Most of the technology I’ve described so far applies equally to digital SLR, EVF, and optical-viewfinder-equipped cameras. (Funny how it seems easiest to differentiate the main camera types by the systems they use for viewing images!) There are some differences between how a dSLR works and how other cameras work, and you’ll find all the gory details in Mastering Digital SLR Photography, also by Thomson Course PTR. However, if you’re planning to purchase a digital SLR like the one shown in Figure 2.13, you’ll want to keep the following technical differences in mind.

  • Interchangeable lenses. Digital SLRs let you remove the lens mounted on the camera and substitute another. That gives you extra flexibility in choosing optics to broaden your view or extend your reach to far-away subjects. In addition, some lenses have extra capabilities, such as image stabilization and close-up focusing that you’ll find useful.

  • Through-the-lens viewing.
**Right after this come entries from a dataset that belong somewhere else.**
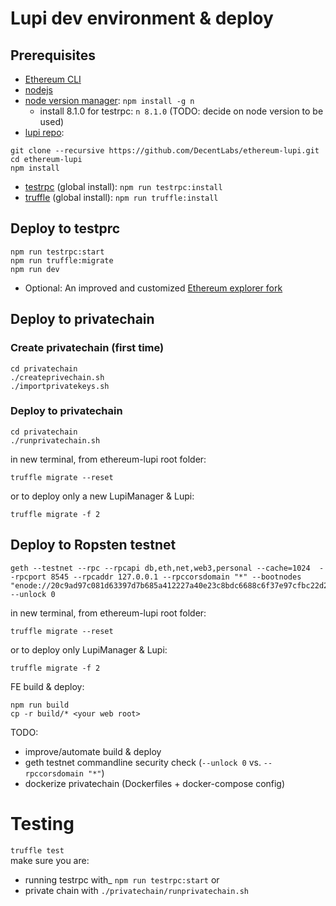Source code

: # Lupi dev environment & deploy
## Prerequisites
* [Ethereum CLI](https://www.ethereum.org/cli)
* [nodejs](https://nodejs.org/en/download/)
* [node version manager](https://github.com/tj/n): `npm install -g n`
  * install 8.1.0 for testrpc:  `n 8.1.0` (TODO: decide on node version to be used)
* [lupi repo](https://github.com/DecentLabs/ethereum-lupi):
```
git clone --recursive https://github.com/DecentLabs/ethereum-lupi.git
cd ethereum-lupi
npm install
```
* [testrpc](https://github.com/ethereumjs/testrpc) (global install): `npm run testrpc:install`
* [truffle](http://truffleframework.com/docs/getting_started/installation) (global install): `npm run truffle:install`

## Deploy to testprc
```
npm run testrpc:start
npm run truffle:migrate
npm run dev
```

* Optional: An improved and customized [Ethereum explorer fork](https://github.com/szerintedmi/explorer)

## Deploy to privatechain
### Create privatechain (first time)
```
cd privatechain
./createprivechain.sh
./importprivatekeys.sh
```
### Deploy to privatechain
```
cd privatechain
./runprivatechain.sh
```
in new terminal, from ethereum-lupi root folder:
```
truffle migrate --reset
```
or to deploy only a new LupiManager & Lupi:
```
truffle migrate -f 2
```
## Deploy to Ropsten testnet
```
geth --testnet --rpc --rpcapi db,eth,net,web3,personal --cache=1024  --rpcport 8545 --rpcaddr 127.0.0.1 --rpccorsdomain "*" --bootnodes "enode://20c9ad97c081d63397d7b685a412227a40e23c8bdc6688c6f37e97cfbc22d2b4d1db1510d8f61e6a8866ad7f0e17c02b14182d37ea7c3c8b9c2683aeb6b733a1@52.169.14.227:30303,enode://6ce05930c72abc632c58e2e4324f7c7ea478cec0ed4fa2528982cf34483094e9cbc9216e7aa349691242576d552a2a56aaeae426c5303ded677ce455ba1acd9d@13.84.180.240:30303" --unlock 0
```
in new terminal, from ethereum-lupi root folder:
```
truffle migrate --reset
```
or to deploy only LupiManager & Lupi:
```
truffle migrate -f 2
```
FE build & deploy:
```
npm run build
cp -r build/* <your web root>
```

TODO:
 * improve/automate build & deploy
 * geth testnet commandline security check (`--unlock 0` vs. ``--rpccorsdomain "*"``)
 * dockerize privatechain (Dockerfiles + docker-compose config)

# Testing
`truffle test`  
make sure you are:
* running testrpc with_ `npm run testrpc:start` or
* private chain with `./privatechain/runprivatechain.sh`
A dSLR lets you view the exact image the sensor will see, without the electronic fuzziness you get in an LCD or EVF. That makes these cameras easier to use to view, focus, and compose images before you take the picture.

  • Better quality. A digital SLR will use much larger sensors with larger pixels, producing improved quality and lower noise than a non-SLR camera of the same (or even higher) pixel count. A 6-megapixel dSLR can easily provide better results than an 8-megapixel point-and-shoot camera simply by virtue of its better sensor.

  • No LCD preview. Digital SLRs use a mirror to bounce light to the viewfinder. The mirror flips out of the way at the time of exposure to let the light strike the sensor instead. That means you can’t use the LCD on a dSLR to preview your picture.